In constructing a SHVZK simulator for a sigma protocol I am working on I have encountered some fairly basic questions, but ones which are not often discussed in textbooks and papers - consider the two following probability distributions:

1. $$X_n$$ - The uniform distribution on $$\{1, \dots n\}=[n]$$
2. $$Y_n$$ - The uniform distribution on $$[n] \backslash \{a\}$$, for some fixed integer $$a \in [n]$$.

The distributions are not perfectly indistinguishable because an unbounded distinguisher could keep sampling elements from each distribution until it is clear which element is missing from the second distribution.

The distributions are statistically indistinguishable with statistical distance \begin{align*} \Delta(X_n,Y_n) &= \frac{1}{2}\sum_{x \in [n]}{|\Pr[X_n=x] - \Pr[Y_n = x] |} \\ &= \frac{1}{2}(\sum_{x \in [n]\backslash\{a\}}{\bigg|\frac{1}{n} - \frac{1}{n-1}\bigg|}) + \frac{1}{2}(\frac{1}{n} - 0)\\ &= \frac{1}{2}(n-1)\frac{1}{n(n-1)} + \frac{1}{2n}\\ &= \frac{1}{n} \end{align*} If $$n = \exp(\lambda)$$, the distributions are statistically indistinguishable since $$\frac{1}{\exp(\lambda)} \leq \text{negl}(\lambda)$$.

Now, the question, which I feel I've somewhat answered already (see answer below), but was not that clear to me from my readings:

Q: Intuitively, I've heard statistical indistinguishability been described as the following: "An unbounded distinguisher cannot distinguish the two distributions" (For example, this post), but this seems false in the example above?

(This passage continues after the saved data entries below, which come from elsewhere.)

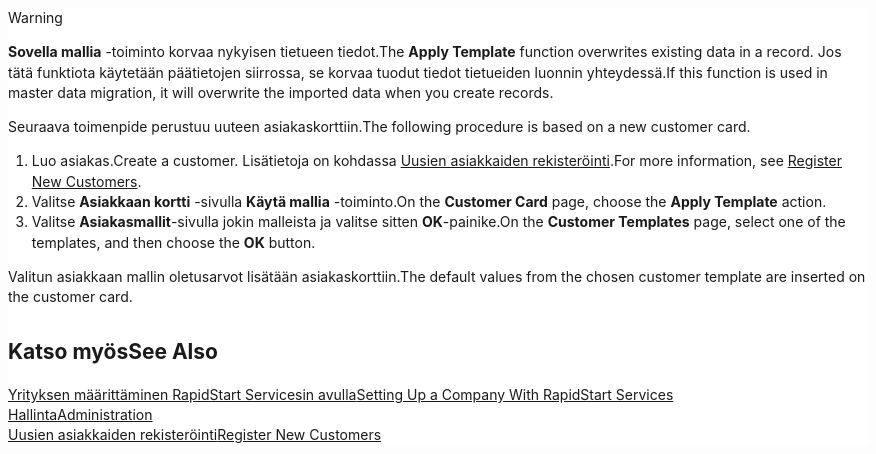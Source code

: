> [!WARNING]  
>  <span data-ttu-id="7c9db-209">**Sovella mallia** -toiminto korvaa nykyisen tietueen tiedot.</span><span class="sxs-lookup"><span data-stu-id="7c9db-209">The **Apply Template** function overwrites existing data in a record.</span></span> <span data-ttu-id="7c9db-210">Jos tätä funktiota käytetään päätietojen siirrossa, se korvaa tuodut tiedot tietueiden luonnin yhteydessä.</span><span class="sxs-lookup"><span data-stu-id="7c9db-210">If this function is used in master data migration, it will overwrite the imported data when you create records.</span></span>

<span data-ttu-id="7c9db-211">Seuraava toimenpide perustuu uuteen asiakaskorttiin.</span><span class="sxs-lookup"><span data-stu-id="7c9db-211">The following procedure is based on a new customer card.</span></span>  

1. <span data-ttu-id="7c9db-212">Luo asiakas.</span><span class="sxs-lookup"><span data-stu-id="7c9db-212">Create a customer.</span></span> <span data-ttu-id="7c9db-213">Lisätietoja on kohdassa [Uusien asiakkaiden rekisteröinti](sales-how-register-new-customers.md).</span><span class="sxs-lookup"><span data-stu-id="7c9db-213">For more information, see [Register New Customers](sales-how-register-new-customers.md).</span></span>
2. <span data-ttu-id="7c9db-214">Valitse **Asiakkaan kortti** -sivulla **Käytä mallia** -toiminto.</span><span class="sxs-lookup"><span data-stu-id="7c9db-214">On the **Customer Card** page, choose the **Apply Template** action.</span></span>  
3. <span data-ttu-id="7c9db-215">Valitse **Asiakasmallit**-sivulla jokin malleista ja valitse sitten **OK**-painike.</span><span class="sxs-lookup"><span data-stu-id="7c9db-215">On the **Customer Templates** page, select one of the templates, and then choose the **OK** button.</span></span>  

<span data-ttu-id="7c9db-216">Valitun asiakkaan mallin oletusarvot lisätään asiakaskorttiin.</span><span class="sxs-lookup"><span data-stu-id="7c9db-216">The default values from the chosen customer template are inserted on the customer card.</span></span>

## <a name="see-also"></a><span data-ttu-id="7c9db-217">Katso myös</span><span class="sxs-lookup"><span data-stu-id="7c9db-217">See Also</span></span>  
[<span data-ttu-id="7c9db-218">Yrityksen määrittäminen RapidStart Servicesin avulla</span><span class="sxs-lookup"><span data-stu-id="7c9db-218">Setting Up a Company With RapidStart Services</span></span>](admin-set-up-a-company-with-rapidstart.md)  
[<span data-ttu-id="7c9db-219">Hallinta</span><span class="sxs-lookup"><span data-stu-id="7c9db-219">Administration</span></span>](admin-setup-and-administration.md)  
[<span data-ttu-id="7c9db-220">Uusien asiakkaiden rekisteröinti</span><span class="sxs-lookup"><span data-stu-id="7c9db-220">Register New Customers</span></span>](sales-how-register-new-customers.md)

• I see, but you also need to consider a distinguisher that knows the probability distributions, correct? So for example, if you removed all but one element from the uniform distribution on $[n]$, then the distributions are not statistically indistinguishable, and a distinguisher's strategy would need to know which element is not removed the sample space.